Na direção de Ridley Scott, esses sistemas são traduzidos em um excesso quase satírico ao caracterizar os Gucci e os ambientes em que eles circulam. Daí o clima camp que dominou os trailers e materiais promocionais do filme - as propriedades gigantescas da família, gravadas frequentemente em câmera lenta quase pornográfica por Scott; os marcadores de época que o longa usa (músicas, figurinos, penteados) para registrar a passagem de tempo entre os anos 70, 80 e 90; a maquiagem pesada de Jared Leto e Al Pacino, que se movem deselegantemente pela tela, travados pela inadequação fundamental a um mundo real onde o nível de riqueza de seus personagens não faz o menor sentido.
Isso sem falar no restante do elenco, todos exibindo sotaques italianos comicamente incongruentes entre si. Gaga e Driver, que estão no centro emocional do longa e precisam se segurar um pouco ao realismo, se equilibram bem em tela, especialmente nas cenas iniciais, que desenvolvem o romance dos dois de maneira extraordinariamente charmosa. Conforme o filme evolui pelos anos do namoro e casamento, parte dessa fagulha é perdida, ou não se traduz bem para a dinâmica amarga que surge aos poucos entre Patrizia e Maurizio. É só nos momentos finais, quando estão novamente separados, que os dois reencontram seus personagens mais plenamente, em níveis muito corporais e instintivos.
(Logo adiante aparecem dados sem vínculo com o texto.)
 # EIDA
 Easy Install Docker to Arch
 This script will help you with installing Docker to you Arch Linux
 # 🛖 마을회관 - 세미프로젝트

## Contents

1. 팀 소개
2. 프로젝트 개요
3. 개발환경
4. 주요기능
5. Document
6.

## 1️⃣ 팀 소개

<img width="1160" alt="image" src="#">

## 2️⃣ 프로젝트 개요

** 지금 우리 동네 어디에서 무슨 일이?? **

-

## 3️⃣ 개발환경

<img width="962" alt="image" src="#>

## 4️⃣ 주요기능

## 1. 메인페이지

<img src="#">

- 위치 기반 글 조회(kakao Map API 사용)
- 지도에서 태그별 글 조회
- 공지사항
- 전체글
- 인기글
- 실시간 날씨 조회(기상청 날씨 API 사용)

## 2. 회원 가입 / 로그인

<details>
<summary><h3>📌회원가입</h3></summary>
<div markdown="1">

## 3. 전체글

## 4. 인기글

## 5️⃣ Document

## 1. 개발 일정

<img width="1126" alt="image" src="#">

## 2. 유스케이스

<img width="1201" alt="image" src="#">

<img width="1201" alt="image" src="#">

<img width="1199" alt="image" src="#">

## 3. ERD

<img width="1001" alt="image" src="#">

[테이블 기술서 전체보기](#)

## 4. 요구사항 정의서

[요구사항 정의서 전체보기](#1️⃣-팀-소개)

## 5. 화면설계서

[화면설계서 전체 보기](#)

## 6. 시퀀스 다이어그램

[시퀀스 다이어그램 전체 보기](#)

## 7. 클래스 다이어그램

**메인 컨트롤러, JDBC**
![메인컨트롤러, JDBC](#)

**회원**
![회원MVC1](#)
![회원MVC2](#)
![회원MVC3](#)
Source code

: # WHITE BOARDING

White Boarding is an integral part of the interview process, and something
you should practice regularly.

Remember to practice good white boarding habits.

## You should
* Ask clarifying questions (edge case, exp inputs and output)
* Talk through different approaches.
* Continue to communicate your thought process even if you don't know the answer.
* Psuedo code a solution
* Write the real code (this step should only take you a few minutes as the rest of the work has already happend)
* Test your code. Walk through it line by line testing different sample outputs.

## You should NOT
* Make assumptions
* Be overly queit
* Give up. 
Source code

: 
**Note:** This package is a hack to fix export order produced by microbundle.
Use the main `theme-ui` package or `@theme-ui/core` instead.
O filme dá mais espaço para os coadjuvantes alongarem seus músculos de caricatura, e o resultado é, obviamente, muito divertido. Se Leto e Pacino são o duo dinâmico mais marcante do longa, encarnando perdedores quase adoráveis em suas concepções tortas de mundo, Jeremy Irons é o lado sombrio dessa moeda. Mesmo com o seu limitado tempo de tela, o ator deixa marcado um Rodolfo Gucci severo e intimidador, mas também extravagante em seus trejeitos e decadente em sua cegueira em relação à própria obsolescência. É uma performance breve, mas que merece a atenção do Oscar.
Em outras palavras, Casa Gucci é entretenimento eficiente em um nível muito superficial, imediato. Testemunhar o estilo de vida dos ridiculamente endinheirados é um passatempo humano universal, e Scott é audacioso em como usa esse instinto para nos fisgar. Principalmente por ser um dos poucos cineastas com cacife o bastante para fazer esse tipo de drama épico na Hollywood hoje em dia, a escolha de referências e tom que ele faz aqui é um verdadeiro desafio à ditadura do “bom gosto” (o que quer que ele signifique para os árbitros culturais escolhidos da vez) do cinema de prestígio americano.
Melhor ainda é como o filme usa o investimento do espectador em sua sátira para fazer uma crítica afiada à aristocracia rigidamente hereditária que a Gucci representa, um sistema à beira do colapso, mas sustentado tropegamente pelas vigas capitalistas - e, acima de tudo, grotescamente cruel com quem compra o sonho de que é possível se içar ao topo dele movido à pura força de vontade. Casa Gucci, ainda bem, não precisa se levar a sério para falar sério.